At first, Google Glass was a rarity. Explorers were members of an exclusive club. Nowadays, the club is still invitation only, and you can still turn heads wearing one on the street, but for anyone who wants to put Glass on their face, it's just a matter of a little time and a lot of money.
The increasing number of Google Glass invitations being sent to beta testers means that tech-savvy early adopters are struggling with an expensive question right now: is Google Glass worth it?
To answer that question, I turned a critical eye to Google's sci-fi-looking wearable computer and tested its latest Explorer Edition of Google Glass. With the sound of my voice, I took hands-free photos by saying "Okay Glass, take a picture." I instructed it to upload the resulting point-of-view image to Twitter and Facebook and attached a caption, all with voice commands.

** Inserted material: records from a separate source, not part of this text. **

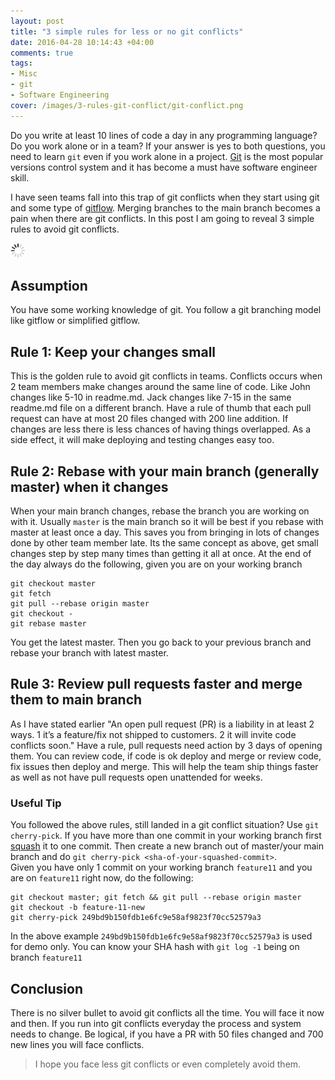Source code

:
 ```yaml
---
layout: post
title: "3 simple rules for less or no git conflicts"
date: 2016-04-28 10:14:43 +04:00
comments: true
tags:
- Misc
- git
- Software Engineering
cover: /images/3-rules-git-conflict/git-conflict.png
---
```


Do you write at least 10 lines of code a day in any programming language? Do you work alone or in a team?
If your answer is yes to both questions, you need to learn `git` even if you work alone in a project.
[Git](https://git-scm.com/) is the most popular versions control system and it has become a must have
software engineer skill.

I have seen teams fall into this trap of git conflicts when they start using git and some type of
[gitflow](https://geshan.com.np/blog/2014/12/do-you-git-your-code-follow-this-simplified-gitflow-model/).
Merging branches to the main branch becomes a pain when there are git conflicts.
In this post I am going to reveal 3 simple rules to avoid git conflicts.

<img class="center" src="/images/generic/loading.gif" data-echo="/images/3-rules-git-conflict/git-conflict.png" title="3 simple rules for less or no git conflicts" alt="3 simple rules for less or no git conflicts">
<!-- more -->

## Assumption

You have some working knowledge of git. You follow a git branching model like gitflow or simplified gitflow.

## Rule 1: Keep your changes small

This is the golden rule to avoid git conflicts in teams. Conflicts occurs when 2 team members make changes
around the same line of code. Like John changes like 5-10 in readme.md. Jack changes like 7-15 in the same
readme.md file on a different branch. Have a rule of thumb that each pull request can have at most 20 files
changed with 200 line addition. If changes are less there is less chances of having things overlapped. As a
side effect, it will make deploying and testing changes easy too.

## Rule 2: Rebase with your main branch (generally master) when it changes

When your main branch changes, rebase the branch you are working on with it. Usually `master` is the
main branch so it will be best if you rebase with master at least once a day. This saves you from bringing
in lots of changes done by other team member late. Its the same concept as above, get small changes step by
step many times than getting it all at once. At the end of the day always do the following, given
you are on your working branch

```
git checkout master
git fetch
git pull --rebase origin master
git checkout -
git rebase master
```
You get the latest master. Then you go back to your previous branch and rebase your branch with latest master.

## Rule 3: Review pull requests faster and merge them to main branch

As I have stated earlier "An open pull request (PR) is a liability in at least 2 ways. 1 it’s a feature/fix not
shipped to customers. 2 it will invite code conflicts soon." Have a rule, pull requests need action by 3 days of
opening them. You can review code, if code is ok deploy and merge or review code, fix issues then deploy and merge.
This will help the team ship things faster as well as not have pull requests open unattended for weeks.

### Useful Tip

You followed the above rules, still landed in a git conflict situation? Use `git cherry-pick`. If you have more
than one commit in your working branch first [squash](https://geshan.com.np/blog/2014/07/4-git-tips-beyond-basics/)
it to one commit. Then create a new branch out of master/your main branch and do `git cherry-pick <sha-of-your-squashed-commit>`.  
Given you have only 1 commit on your working branch `feature11` and you are on `feature11` right now, do the following:

```
git checkout master; git fetch && git pull --rebase origin master
git checkout -b feature-11-new
git cherry-pick 249bd9b150fdb1e6fc9e58af9823f70cc52579a3
```
In the above example `249bd9b150fdb1e6fc9e58af9823f70cc52579a3` is used for demo only. You can know your SHA hash with `git log -1`
being on branch `feature11`

## Conclusion

There is no silver bullet to avoid git conflicts all the time. You will face it now and then.
If you run into git conflicts everyday the process and system needs to change.
Be logical, if you have a PR with 50 files changed and 700 new lines you will face conflicts.

> I hope you face less git conflicts or even completely avoid them.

I saw flight information automatically beam to my eye with a gentle Google Now reminder the day before traveling. The weather for both my departure and destination cities, and directions to the airport were already being provided by this instinctual software. All of this data appeared in the top right corner of my vision, all without the need to take out my smartphone.
Google recently made the complicated ownership decision easier thanks to the release of Google Glass 2, an updated version of its Explorer Edition heads-up display with an almost identical form factor. It includes new accessories and future-proofs the design for prescription lenses, a badly needed addition. Moreover, new apps and updates to the linear operating system that weren't available at launch make this current Google Glass 2 a tempting buy.
Still, this new Glass is better at addition than subtraction. While features have been added the price hasn't dropped. At $1,500 (about £914, AU$1,709) plus tax, Google's experimental wearable is exorbitantly priced for the average person. It's also best if you're an Android person.
Compatibility with the iPhone has improved thanks to the launch of an iOS MyGlass app, but text messages still don't forward to Glass and navigation is dodgy. These features are missing for Windows Phone 8 users entirely, though technically any Bluetooth phone can offer Glass tethered data with a personal hotspot enabled.
Google Glass is very much a prototype, even after eight months of being in the hands and on the faces of tens of thousands of beta testers.
But that's partly why this out-of-reach, futuristic-looking curiosity is so fascinating, despite, or possibly because of the massive cost to your Google Wallet (that's actually how you have to pay for Google Glass). Peoples' mind=blown reaction, more so than snapping photos hands-free and getting directions that turn with your head, makes whomever is donning Google Glass a walking wonder.
How to get Google Glass
Google undoubtedly wants Glass in the hands of developers who will make the experience better, more so than curious individuals who want it for personal use. Therefore, those who qualify for developer status will have the best shot at Glass access.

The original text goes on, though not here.